What is expected: The required answer is a copy of each line in the entries below that includes "specific".

Data under study:
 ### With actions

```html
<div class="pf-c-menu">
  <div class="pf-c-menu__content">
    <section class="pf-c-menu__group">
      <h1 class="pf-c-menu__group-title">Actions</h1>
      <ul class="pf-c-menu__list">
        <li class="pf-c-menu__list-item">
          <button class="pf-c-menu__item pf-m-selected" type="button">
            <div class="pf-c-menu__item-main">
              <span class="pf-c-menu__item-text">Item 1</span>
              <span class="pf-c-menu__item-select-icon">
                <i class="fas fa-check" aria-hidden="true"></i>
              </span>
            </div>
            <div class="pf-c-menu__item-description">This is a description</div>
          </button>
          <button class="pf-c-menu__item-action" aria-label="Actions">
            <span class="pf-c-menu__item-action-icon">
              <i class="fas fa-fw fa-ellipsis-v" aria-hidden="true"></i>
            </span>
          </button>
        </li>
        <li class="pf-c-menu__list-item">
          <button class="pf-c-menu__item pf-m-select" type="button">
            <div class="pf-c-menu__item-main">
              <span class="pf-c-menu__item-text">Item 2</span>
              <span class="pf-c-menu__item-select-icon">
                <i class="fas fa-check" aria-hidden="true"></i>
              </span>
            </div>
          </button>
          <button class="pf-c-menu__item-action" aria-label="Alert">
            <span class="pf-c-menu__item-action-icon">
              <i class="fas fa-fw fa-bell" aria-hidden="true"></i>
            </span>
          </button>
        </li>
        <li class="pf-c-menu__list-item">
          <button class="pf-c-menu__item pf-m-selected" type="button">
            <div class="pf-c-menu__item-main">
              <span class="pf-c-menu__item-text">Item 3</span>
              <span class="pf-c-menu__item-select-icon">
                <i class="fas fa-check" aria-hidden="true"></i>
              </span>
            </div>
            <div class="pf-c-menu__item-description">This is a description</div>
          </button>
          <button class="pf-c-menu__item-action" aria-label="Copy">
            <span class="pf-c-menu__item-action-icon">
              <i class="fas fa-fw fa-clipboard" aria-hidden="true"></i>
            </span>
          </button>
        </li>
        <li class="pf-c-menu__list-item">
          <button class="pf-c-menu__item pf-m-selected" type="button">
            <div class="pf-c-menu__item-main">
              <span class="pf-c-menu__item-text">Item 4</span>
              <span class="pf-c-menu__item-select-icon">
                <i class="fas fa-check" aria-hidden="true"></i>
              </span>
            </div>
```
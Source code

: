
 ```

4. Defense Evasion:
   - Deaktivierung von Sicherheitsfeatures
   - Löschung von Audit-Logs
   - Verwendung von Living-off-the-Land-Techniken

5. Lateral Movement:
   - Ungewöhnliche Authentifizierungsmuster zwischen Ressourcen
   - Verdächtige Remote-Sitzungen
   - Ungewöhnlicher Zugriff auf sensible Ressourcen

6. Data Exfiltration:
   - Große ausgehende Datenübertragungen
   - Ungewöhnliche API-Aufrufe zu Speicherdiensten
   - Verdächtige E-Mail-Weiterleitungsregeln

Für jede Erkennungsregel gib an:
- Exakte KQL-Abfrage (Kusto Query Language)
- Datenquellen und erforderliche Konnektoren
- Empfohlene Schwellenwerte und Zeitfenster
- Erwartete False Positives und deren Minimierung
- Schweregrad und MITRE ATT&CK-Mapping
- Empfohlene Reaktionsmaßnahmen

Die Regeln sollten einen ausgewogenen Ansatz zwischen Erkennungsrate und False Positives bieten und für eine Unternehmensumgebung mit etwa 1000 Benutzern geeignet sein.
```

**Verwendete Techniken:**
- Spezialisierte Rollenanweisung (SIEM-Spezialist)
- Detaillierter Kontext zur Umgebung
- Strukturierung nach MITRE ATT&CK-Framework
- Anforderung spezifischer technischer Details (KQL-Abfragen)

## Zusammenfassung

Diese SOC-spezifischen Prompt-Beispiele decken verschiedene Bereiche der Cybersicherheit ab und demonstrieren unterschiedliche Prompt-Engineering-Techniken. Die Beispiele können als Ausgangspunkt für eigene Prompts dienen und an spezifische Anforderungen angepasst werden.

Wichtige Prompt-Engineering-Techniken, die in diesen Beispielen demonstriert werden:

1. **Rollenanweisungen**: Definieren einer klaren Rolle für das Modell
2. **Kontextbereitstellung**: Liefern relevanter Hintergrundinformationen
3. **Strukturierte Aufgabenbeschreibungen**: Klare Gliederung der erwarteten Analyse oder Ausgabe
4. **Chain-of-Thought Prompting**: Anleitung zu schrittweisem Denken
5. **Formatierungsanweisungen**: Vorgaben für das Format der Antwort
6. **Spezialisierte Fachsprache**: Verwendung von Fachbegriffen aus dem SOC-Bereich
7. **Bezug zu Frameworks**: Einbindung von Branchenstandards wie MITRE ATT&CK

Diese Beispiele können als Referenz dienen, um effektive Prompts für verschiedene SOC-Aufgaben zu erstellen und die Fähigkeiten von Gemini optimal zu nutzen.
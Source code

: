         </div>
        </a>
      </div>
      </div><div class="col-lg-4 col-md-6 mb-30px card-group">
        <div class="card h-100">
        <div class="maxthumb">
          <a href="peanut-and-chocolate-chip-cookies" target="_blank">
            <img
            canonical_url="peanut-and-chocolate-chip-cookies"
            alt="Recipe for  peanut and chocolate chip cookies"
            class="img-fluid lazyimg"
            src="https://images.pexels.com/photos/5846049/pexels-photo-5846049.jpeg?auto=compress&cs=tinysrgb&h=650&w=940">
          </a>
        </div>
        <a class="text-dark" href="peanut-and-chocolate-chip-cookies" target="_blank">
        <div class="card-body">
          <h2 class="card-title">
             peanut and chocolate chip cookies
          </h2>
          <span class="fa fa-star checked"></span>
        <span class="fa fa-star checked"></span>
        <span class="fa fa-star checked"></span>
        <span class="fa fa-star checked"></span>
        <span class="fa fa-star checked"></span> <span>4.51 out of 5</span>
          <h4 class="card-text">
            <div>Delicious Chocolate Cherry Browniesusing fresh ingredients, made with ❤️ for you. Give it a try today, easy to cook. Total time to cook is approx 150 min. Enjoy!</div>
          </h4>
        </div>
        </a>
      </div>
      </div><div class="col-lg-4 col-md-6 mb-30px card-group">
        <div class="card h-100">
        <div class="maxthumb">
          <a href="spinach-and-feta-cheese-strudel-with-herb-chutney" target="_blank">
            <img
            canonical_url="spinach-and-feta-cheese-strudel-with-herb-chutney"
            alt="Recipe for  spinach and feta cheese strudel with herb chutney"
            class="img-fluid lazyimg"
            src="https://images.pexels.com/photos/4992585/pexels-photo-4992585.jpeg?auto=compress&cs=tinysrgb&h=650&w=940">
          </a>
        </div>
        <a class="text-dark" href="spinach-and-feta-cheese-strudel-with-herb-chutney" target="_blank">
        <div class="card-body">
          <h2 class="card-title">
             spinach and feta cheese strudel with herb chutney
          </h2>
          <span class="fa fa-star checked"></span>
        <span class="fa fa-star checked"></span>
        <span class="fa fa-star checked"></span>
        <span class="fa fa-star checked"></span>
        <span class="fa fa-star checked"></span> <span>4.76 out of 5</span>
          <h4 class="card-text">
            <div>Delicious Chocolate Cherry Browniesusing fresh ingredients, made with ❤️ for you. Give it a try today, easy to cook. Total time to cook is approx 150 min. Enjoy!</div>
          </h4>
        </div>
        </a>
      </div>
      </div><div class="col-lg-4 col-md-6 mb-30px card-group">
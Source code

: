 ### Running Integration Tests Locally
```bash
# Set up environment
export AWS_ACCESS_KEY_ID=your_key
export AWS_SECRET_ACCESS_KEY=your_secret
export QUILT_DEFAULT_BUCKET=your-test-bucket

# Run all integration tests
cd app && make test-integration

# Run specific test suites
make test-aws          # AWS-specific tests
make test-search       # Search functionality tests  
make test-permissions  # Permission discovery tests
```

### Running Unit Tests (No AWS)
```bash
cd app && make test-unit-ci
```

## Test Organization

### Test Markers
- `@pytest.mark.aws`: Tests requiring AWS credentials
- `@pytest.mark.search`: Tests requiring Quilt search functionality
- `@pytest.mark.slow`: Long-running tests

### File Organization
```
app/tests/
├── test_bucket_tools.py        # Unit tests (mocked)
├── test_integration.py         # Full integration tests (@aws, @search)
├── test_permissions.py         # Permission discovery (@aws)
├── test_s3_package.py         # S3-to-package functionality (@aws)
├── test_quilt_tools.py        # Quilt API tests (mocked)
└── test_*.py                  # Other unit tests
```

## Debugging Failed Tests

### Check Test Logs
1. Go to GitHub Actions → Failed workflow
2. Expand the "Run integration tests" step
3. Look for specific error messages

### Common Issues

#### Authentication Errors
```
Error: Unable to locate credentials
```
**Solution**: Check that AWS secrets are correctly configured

Reply:
# Run specific test suites
make test-aws          # AWS-specific tests
3. Look for specific error messages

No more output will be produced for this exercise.